▸ WORK REQUIRED: For this exercise, reproduce the entries below exactly, but only from the line containing "IMPLEMENT_FUNCTION(UObject, 198, execMultiplyEqual_ByteFloat);" through the line containing "IMPLEMENT_FUNCTION( UObject, 137, execAddAdd_PreByte", both included.

Source texts of formatted documents
****************************************

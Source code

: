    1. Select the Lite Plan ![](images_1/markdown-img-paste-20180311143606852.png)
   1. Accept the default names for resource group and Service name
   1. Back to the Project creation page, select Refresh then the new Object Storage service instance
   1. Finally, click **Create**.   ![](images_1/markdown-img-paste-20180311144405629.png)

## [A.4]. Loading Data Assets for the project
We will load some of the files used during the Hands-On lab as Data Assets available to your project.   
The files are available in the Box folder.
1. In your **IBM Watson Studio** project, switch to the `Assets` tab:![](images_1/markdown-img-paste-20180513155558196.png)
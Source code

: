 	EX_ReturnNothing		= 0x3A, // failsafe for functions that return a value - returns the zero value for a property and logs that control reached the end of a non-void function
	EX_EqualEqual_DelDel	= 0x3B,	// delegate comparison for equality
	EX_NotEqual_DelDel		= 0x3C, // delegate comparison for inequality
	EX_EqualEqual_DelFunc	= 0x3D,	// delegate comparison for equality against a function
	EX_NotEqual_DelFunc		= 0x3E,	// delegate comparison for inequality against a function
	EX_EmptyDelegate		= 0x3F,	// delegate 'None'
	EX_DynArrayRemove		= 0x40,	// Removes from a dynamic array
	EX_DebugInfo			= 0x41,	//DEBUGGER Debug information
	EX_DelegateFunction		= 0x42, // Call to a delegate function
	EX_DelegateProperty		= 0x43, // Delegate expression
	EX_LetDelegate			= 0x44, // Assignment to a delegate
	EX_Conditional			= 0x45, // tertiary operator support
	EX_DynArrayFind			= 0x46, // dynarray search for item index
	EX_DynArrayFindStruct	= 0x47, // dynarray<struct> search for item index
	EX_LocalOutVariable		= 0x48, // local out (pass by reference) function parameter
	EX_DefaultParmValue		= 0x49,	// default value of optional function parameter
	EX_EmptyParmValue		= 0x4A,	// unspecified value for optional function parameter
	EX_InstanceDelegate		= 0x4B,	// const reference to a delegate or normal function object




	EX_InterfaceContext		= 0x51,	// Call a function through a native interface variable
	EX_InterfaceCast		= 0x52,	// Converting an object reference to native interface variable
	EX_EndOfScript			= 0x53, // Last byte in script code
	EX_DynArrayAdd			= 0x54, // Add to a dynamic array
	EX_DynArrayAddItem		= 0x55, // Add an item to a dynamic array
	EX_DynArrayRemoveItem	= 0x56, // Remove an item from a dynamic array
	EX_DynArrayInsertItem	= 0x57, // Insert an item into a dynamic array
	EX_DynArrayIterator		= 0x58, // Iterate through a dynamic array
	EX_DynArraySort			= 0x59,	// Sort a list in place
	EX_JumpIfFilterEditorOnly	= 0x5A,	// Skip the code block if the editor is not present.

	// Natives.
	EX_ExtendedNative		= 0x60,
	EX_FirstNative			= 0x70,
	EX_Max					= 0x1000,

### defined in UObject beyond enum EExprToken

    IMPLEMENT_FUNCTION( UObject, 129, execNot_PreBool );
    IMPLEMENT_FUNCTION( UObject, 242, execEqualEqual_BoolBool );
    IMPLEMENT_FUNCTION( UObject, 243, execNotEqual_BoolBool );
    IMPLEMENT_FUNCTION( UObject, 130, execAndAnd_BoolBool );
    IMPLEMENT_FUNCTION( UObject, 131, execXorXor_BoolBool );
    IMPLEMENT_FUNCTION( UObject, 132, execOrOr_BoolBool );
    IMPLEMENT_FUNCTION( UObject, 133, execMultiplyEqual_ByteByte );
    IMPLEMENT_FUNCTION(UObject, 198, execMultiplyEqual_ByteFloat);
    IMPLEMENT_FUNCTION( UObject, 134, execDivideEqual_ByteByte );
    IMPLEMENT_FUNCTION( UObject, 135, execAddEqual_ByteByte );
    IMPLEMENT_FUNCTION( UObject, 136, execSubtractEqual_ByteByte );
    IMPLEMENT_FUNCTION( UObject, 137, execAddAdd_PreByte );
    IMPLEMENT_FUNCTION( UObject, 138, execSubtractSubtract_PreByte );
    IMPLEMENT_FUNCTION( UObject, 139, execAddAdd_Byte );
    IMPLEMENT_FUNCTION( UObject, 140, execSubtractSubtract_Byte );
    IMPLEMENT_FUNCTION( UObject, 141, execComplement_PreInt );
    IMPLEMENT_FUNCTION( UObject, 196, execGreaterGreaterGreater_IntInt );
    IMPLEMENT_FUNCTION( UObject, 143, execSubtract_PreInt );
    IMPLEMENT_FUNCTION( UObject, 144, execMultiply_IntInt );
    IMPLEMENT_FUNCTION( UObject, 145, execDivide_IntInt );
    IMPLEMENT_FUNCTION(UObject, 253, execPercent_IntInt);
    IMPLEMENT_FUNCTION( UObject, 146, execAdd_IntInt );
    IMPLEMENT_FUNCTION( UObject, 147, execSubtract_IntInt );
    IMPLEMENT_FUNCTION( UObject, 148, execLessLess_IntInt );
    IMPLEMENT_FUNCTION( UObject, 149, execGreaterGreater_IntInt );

****************************************

▸ WRITTEN SOLUTION:
    IMPLEMENT_FUNCTION(UObject, 198, execMultiplyEqual_ByteFloat);
    IMPLEMENT_FUNCTION( UObject, 134, execDivideEqual_ByteByte );
    IMPLEMENT_FUNCTION( UObject, 135, execAddEqual_ByteByte );
    IMPLEMENT_FUNCTION( UObject, 136, execSubtractEqual_ByteByte );
    IMPLEMENT_FUNCTION( UObject, 137, execAddAdd_PreByte );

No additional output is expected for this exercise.